Photo/Illutration The Finance Ministry in Tokyo’s Chiyoda Ward (Asahi Shimbun file photo)

The government and the Bank of Japan may have intervened in the foreign exchange market twice last week to support the yen against the U.S. dollar, according to market estimates based on BOJ data.

The yen surged sharply against the dollar overnight on July 11, and again the following night.

“There is a high probability that the BOJ intervened in the market twice in a row,” said Masahiro Ichikawa, chief market strategist at Sumitomo Mitsui DS Asset Management Co.

A clue as to the size of the intervention was found in the BOJ’s current account balance forecast for July 17, released the previous evening.
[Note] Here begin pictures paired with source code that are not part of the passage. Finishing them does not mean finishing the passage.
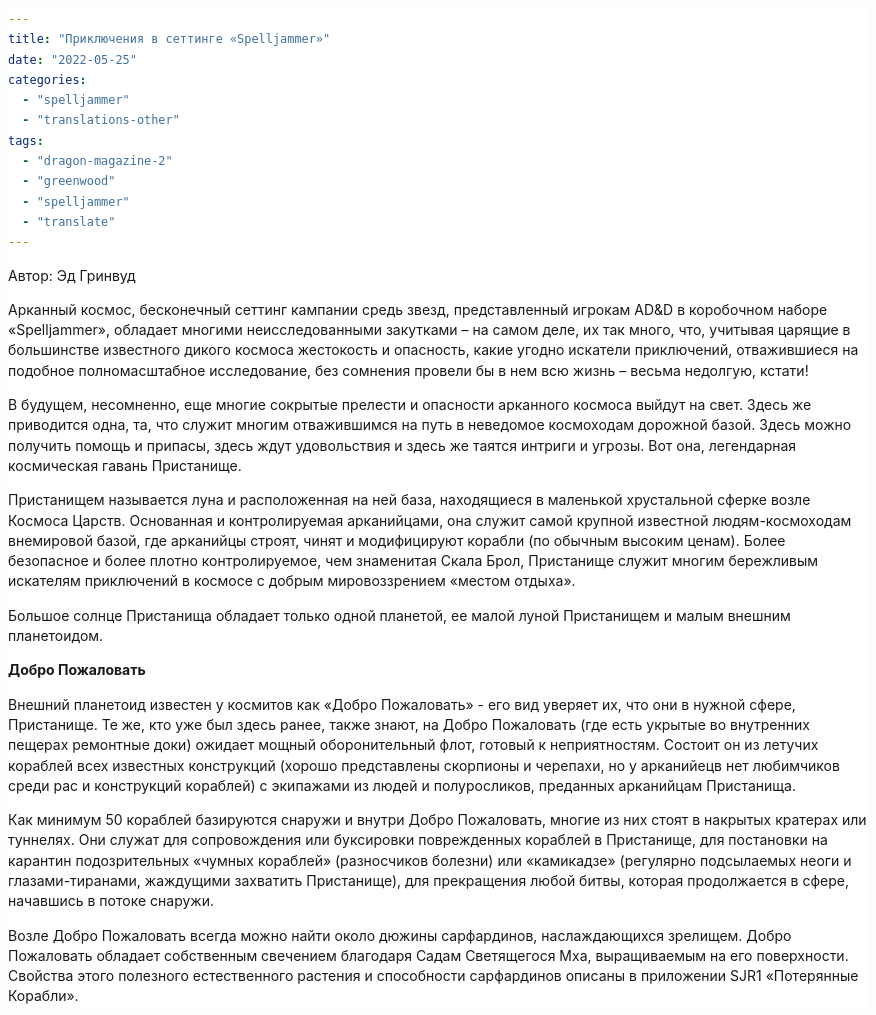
 ```yaml
---
title: "Приключения в сеттинге «Spelljammer»"
date: "2022-05-25"
categories: 
  - "spelljammer"
  - "translations-other"
tags: 
  - "dragon-magazine-2"
  - "greenwood"
  - "spelljammer"
  - "translate"
---
```


Автор: Эд Гринвуд

Арканный космос, бесконечный сеттинг кампании средь звезд, представленный игрокам AD&D в коробочном наборе «Spelljammer», обладает многими неисследованными закутками – на самом деле, их так много, что, учитывая царящие в большинстве известного дикого космоса жестокость и опасность, какие угодно искатели приключений, отважившиеся на подобное полномасштабное исследование, без сомнения провели бы в нем всю жизнь – весьма недолгую, кстати!

В будущем, несомненно, еще многие сокрытые прелести и опасности арканного космоса выйдут на свет. Здесь же приводится одна, та, что служит многим отважившимся на путь в неведомое космоходам дорожной базой. Здесь можно получить помощь и припасы, здесь ждут удовольствия и здесь же таятся интриги и угрозы. Вот она, легендарная космическая гавань Пристанище.

Пристанищем называется луна и расположенная на ней база, находящиеся в маленькой хрустальной сферке возле Космоса Царств. Основанная и контролируемая арканийцами, она служит самой крупной известной людям-космоходам внемировой базой, где арканийцы строят, чинят и модифицируют корабли (по обычным высоким ценам). Более безопасное и более плотно контролируемое, чем знаменитая Скала Брол, Пристанище служит многим бережливым искателям приключений в космосе с добрым мировоззрением «местом отдыха».

Большое солнце Пристанища обладает только одной планетой, ее малой луной Пристанищем и малым внешним планетоидом.

**Добро Пожаловать**

Внешний планетоид известен у космитов как «Добро Пожаловать» - его вид уверяет их, что они в нужной сфере, Пристанище. Те же, кто уже был здесь ранее, также знают, на Добро Пожаловать (где есть укрытые во внутренних пещерах ремонтные доки) ожидает мощный оборонительный флот, готовый к неприятностям. Состоит он из летучих кораблей всех известных конструкций (хорошо представлены скорпионы и черепахи, но у арканийецв нет любимчиков среди рас и конструкций кораблей) с экипажами из людей и полуросликов, преданных арканийцам Пристанища.

Как минимум 50 кораблей базируются снаружи и внутри Добро Пожаловать, многие из них стоят в накрытых кратерах или туннелях. Они служат для сопровождения или буксировки поврежденных кораблей в Пристанище, для постановки на карантин подозрительных «чумных кораблей» (разносчиков болезни) или «камикадзе» (регулярно подсылаемых неоги и глазами-тиранами, жаждущими захватить Пристанище), для прекращения любой битвы, которая продолжается в сфере, начавшись в потоке снаружи.

Возле Добро Пожаловать всегда можно найти около дюжины сарфардинов, наслаждающихся зрелищем. Добро Пожаловать обладает собственным свечением благодаря Садам Светящегося Мха, выращиваемым на его поверхности. Свойства этого полезного естественного растения и способности сарфардинов описаны в приложении SJR1 «Потерянные Корабли».
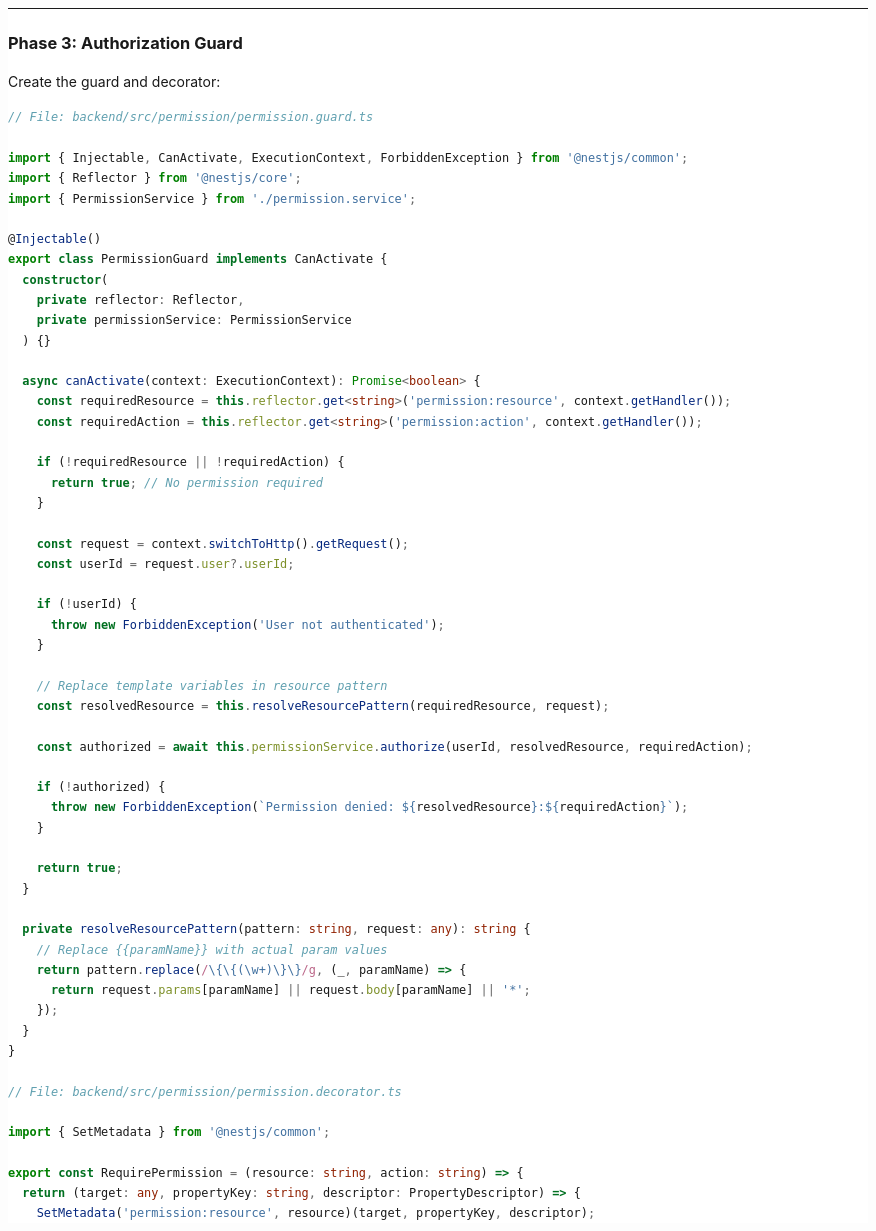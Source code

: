 
---

### Phase 3: Authorization Guard

Create the guard and decorator:

```typescript
// File: backend/src/permission/permission.guard.ts

import { Injectable, CanActivate, ExecutionContext, ForbiddenException } from '@nestjs/common';
import { Reflector } from '@nestjs/core';
import { PermissionService } from './permission.service';

@Injectable()
export class PermissionGuard implements CanActivate {
  constructor(
    private reflector: Reflector,
    private permissionService: PermissionService
  ) {}
  
  async canActivate(context: ExecutionContext): Promise<boolean> {
    const requiredResource = this.reflector.get<string>('permission:resource', context.getHandler());
    const requiredAction = this.reflector.get<string>('permission:action', context.getHandler());
    
    if (!requiredResource || !requiredAction) {
      return true; // No permission required
    }
    
    const request = context.switchToHttp().getRequest();
    const userId = request.user?.userId;
    
    if (!userId) {
      throw new ForbiddenException('User not authenticated');
    }
    
    // Replace template variables in resource pattern
    const resolvedResource = this.resolveResourcePattern(requiredResource, request);
    
    const authorized = await this.permissionService.authorize(userId, resolvedResource, requiredAction);
    
    if (!authorized) {
      throw new ForbiddenException(`Permission denied: ${resolvedResource}:${requiredAction}`);
    }
    
    return true;
  }
  
  private resolveResourcePattern(pattern: string, request: any): string {
    // Replace {{paramName}} with actual param values
    return pattern.replace(/\{\{(\w+)\}\}/g, (_, paramName) => {
      return request.params[paramName] || request.body[paramName] || '*';
    });
  }
}

// File: backend/src/permission/permission.decorator.ts

import { SetMetadata } from '@nestjs/common';

export const RequirePermission = (resource: string, action: string) => {
  return (target: any, propertyKey: string, descriptor: PropertyDescriptor) => {
    SetMetadata('permission:resource', resource)(target, propertyKey, descriptor);
```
The forecast showed a “fiscal and other factors” item of minus 2.74 trillion yen ($17.29 billion).

The market had expected this item to be in the region of 0.6 trillion yen. The difference of 2.14 trillion yen is believed to reflect the BOJ’s intervention made on the night of July 12. 

The yen surged by about 4 yen on the night of July 11, strengthening from around 161 yen to the dollar. At that time, the BOJ could have used 3 trillion yen for intervention to support the yen. 

The yen moved sharply again the following night, strengthening by 1.50 yen from a range between 159.50 yen and 160.00 yen.

However, Ichikawa predicts the effect of the intervention to be “temporary.”

“It will be difficult to reverse the trend of yen depreciation unless the BOJ raises interest rates or the Federal Reserve lowers interest rates,” he said.